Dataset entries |
• • • • • • •

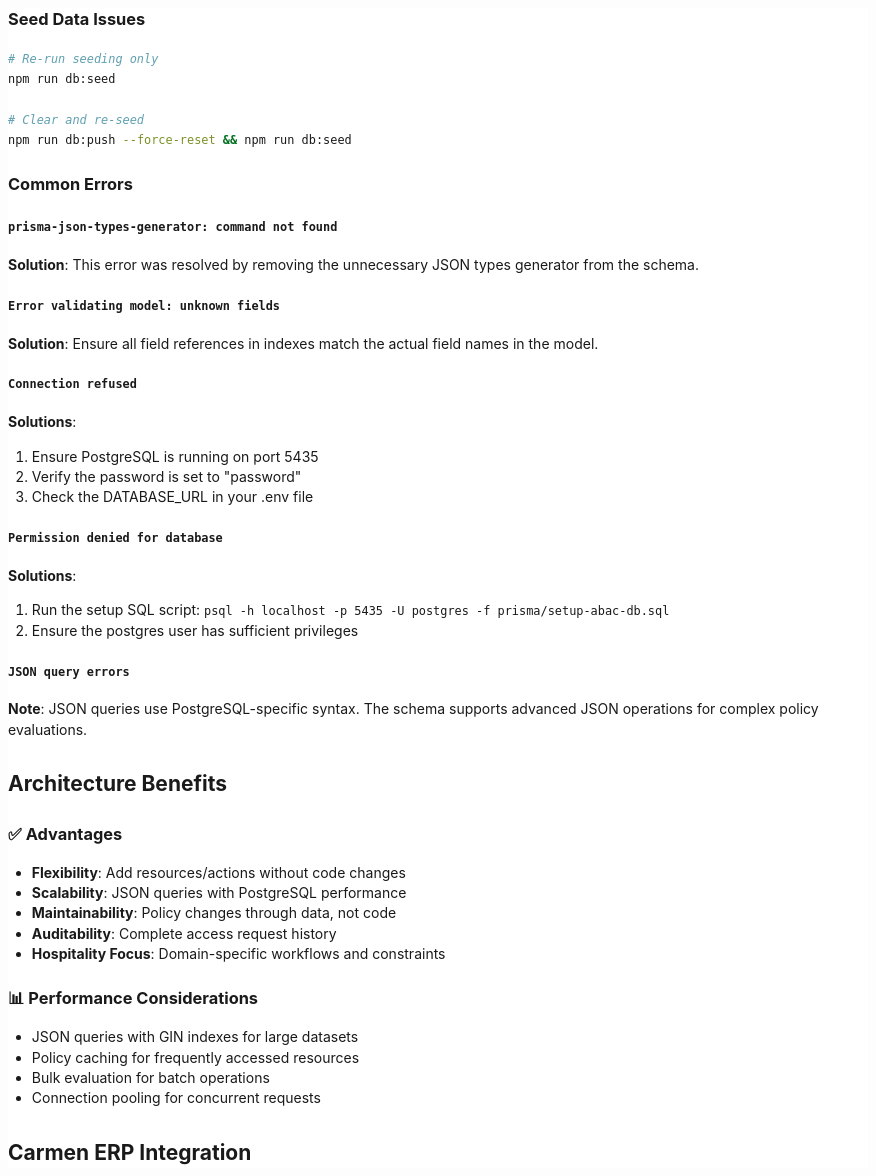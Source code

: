 ### Seed Data Issues
```bash
# Re-run seeding only
npm run db:seed

# Clear and re-seed
npm run db:push --force-reset && npm run db:seed
```

### Common Errors

#### `prisma-json-types-generator: command not found`
**Solution**: This error was resolved by removing the unnecessary JSON types generator from the schema.

#### `Error validating model: unknown fields`
**Solution**: Ensure all field references in indexes match the actual field names in the model.

#### `Connection refused`
**Solutions**:
1. Ensure PostgreSQL is running on port 5435
2. Verify the password is set to "password"
3. Check the DATABASE_URL in your .env file

#### `Permission denied for database`
**Solutions**:
1. Run the setup SQL script: `psql -h localhost -p 5435 -U postgres -f prisma/setup-abac-db.sql`
2. Ensure the postgres user has sufficient privileges

#### `JSON query errors`
**Note**: JSON queries use PostgreSQL-specific syntax. The schema supports advanced JSON operations for complex policy evaluations.

## Architecture Benefits

### ✅ Advantages
- **Flexibility**: Add resources/actions without code changes
- **Scalability**: JSON queries with PostgreSQL performance
- **Maintainability**: Policy changes through data, not code
- **Auditability**: Complete access request history
- **Hospitality Focus**: Domain-specific workflows and constraints

### 📊 Performance Considerations
- JSON queries with GIN indexes for large datasets
- Policy caching for frequently accessed resources
- Bulk evaluation for batch operations
- Connection pooling for concurrent requests

## Carmen ERP Integration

• • • • • • •

What to do | From the records above, repeat exactly the lines from the one with "2. Ensure the" through the one with "### ✅ Advantages", both included.

Answer box |
2. Ensure the postgres user has sufficient privileges

#### `JSON query errors`
**Note**: JSON queries use PostgreSQL-specific syntax. The schema supports advanced JSON operations for complex policy evaluations.

## Architecture Benefits

### ✅ Advantages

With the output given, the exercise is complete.